11. The catalog providing method of claim 1, wherein the collecting the log data comprises:

collecting log data corresponding to each item of a plurality of items as log data of the user and

generating learning data for learning the AI recommendation model by processing the collected log data corresponding to each item,

wherein the plurality of items comprise a first item representing a user ID of the user, a second item representing a user group in which the user is included, a third item representing a group of the data set queried by the user, a fourth item representing attribute or description of the data set queried by the user, a fifth item representing invoice information generated as the user queries the data set, a sixth item representing time when the invoice information is generated, a seventh item representing a code corresponding to the data set queried by the user, and an eighth item representing a registrant registering the data set queried by the user,

wherein the AI recommendation model is learned based on the learning data,

wherein the collecting the log data further comprises:

requesting input of log data corresponding to a certain item to the user when log data corresponding to the certain item of the plurality of items cannot be collected; and

requesting consent for collecting log data corresponding to a corresponding certain item to the user when log data corresponding to the certain item of the plurality of times cannot be collected,

wherein providing the recommendation information comprises:

generating second recommendation information by using a second recommendation algorithm different from the first recommendation algorithm when the amount of the collected log data exceeds the predetermined amount,

wherein the first recommendation algorithm comprises a recommendation algorithm using a K prototype algorithm,

clustering the data sets into a plurality of clusters by using a categorical variable including a variable representing a group in which the user is included; and

determining that data sets are included in the first recommendation information based on data sets included in a cluster with the highest relevance to the user of the plurality of clusters, and determining that data sets queried in the past by a predetermined number of users having a higher frequency of querying the data sets included in the cluster with the highest relevance to the users are included in the first recommendation information,

wherein the second recommendation algorithm comprises a recommendation algorithm using a CF (Collaborative Filtering) algorithm and a recommendation algorithm using a DNN (Deep Neural Network) algorithm,

wherein the CF algorithm and the DNN algorithm are used both to generate the second recommendation information in parallel,

determining a first data set to be recommended to the user as a data set included in the second recommendation information, based on a result of the comparison,

wherein the data sets included in the second data matrix are data sets determined to be similar to data sets queried by the user, based on an evaluation vector representing an evaluation for data sets obtained from users using the data catalog,

wherein the data set queried in the past by the user is excluded from the first data set,

wherein the other user is a similar user for the user determined based on a rating vector for dividing users using the data catalog into a predetermined rating.

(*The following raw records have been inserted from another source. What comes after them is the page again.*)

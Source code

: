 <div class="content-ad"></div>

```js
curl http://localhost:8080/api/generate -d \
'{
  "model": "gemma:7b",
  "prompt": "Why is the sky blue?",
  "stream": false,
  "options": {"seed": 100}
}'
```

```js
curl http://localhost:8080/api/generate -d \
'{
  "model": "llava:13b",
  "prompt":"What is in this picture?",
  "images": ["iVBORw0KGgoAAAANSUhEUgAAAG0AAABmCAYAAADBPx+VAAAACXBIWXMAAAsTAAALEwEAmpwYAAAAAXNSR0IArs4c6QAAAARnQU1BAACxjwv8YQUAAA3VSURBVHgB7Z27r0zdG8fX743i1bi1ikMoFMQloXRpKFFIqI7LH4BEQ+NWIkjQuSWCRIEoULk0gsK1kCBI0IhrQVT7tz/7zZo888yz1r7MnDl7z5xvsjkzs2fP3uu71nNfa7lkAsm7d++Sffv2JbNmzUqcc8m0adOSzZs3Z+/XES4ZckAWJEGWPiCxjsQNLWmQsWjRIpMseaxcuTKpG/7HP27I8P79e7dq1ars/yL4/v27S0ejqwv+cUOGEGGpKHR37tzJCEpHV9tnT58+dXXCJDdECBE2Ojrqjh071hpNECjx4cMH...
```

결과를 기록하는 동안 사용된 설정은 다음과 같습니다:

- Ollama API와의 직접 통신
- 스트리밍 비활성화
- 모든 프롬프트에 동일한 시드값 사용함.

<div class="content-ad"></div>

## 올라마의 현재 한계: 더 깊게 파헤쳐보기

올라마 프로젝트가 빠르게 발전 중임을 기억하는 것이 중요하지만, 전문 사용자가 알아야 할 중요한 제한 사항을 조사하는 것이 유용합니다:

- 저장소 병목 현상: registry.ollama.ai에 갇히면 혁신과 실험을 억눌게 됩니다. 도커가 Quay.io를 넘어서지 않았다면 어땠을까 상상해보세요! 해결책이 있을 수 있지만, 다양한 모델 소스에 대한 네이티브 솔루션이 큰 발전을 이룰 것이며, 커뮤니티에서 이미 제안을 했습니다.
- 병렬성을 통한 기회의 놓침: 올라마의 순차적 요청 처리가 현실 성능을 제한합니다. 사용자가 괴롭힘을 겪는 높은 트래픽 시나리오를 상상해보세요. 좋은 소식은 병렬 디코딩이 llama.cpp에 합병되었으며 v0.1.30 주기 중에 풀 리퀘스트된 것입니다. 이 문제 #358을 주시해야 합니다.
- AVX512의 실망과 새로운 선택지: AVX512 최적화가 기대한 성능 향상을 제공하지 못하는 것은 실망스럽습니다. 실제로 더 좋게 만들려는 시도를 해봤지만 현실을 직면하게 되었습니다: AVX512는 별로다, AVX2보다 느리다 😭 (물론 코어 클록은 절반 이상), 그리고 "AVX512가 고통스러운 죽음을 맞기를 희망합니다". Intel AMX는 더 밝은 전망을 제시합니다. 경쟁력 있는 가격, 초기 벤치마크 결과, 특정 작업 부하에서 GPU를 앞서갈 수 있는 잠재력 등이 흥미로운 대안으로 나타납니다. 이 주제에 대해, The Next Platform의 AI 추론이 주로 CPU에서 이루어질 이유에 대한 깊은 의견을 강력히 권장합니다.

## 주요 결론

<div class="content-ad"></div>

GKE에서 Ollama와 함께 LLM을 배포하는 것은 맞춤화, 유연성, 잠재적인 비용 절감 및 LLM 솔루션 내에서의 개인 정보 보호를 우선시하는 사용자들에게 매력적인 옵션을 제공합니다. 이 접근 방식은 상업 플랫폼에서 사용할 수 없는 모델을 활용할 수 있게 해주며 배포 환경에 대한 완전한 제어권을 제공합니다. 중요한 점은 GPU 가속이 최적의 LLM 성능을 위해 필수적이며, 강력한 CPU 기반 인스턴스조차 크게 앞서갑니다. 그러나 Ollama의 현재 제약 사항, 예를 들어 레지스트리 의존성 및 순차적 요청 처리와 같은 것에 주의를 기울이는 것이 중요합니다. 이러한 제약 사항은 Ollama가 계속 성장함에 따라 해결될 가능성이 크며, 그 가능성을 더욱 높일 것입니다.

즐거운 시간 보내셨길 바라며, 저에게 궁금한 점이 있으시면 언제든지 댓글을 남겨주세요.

wherein the generating the second recommendation information comprises, by applying the DNN algorithm, determining a data set to be recommended to the user of data sets stored in the database as a second data set included in the second recommendation information, based on time information and a behavior pattern of the user, and

wherein the second recommendation information comprises the first data set determined based on the CF algorithm and the second data set determined based on the DNN algorithm, and

wherein, in that the second recommendation information is provided to the user, the first data set and the second data set are provided to be displayed separately from each other.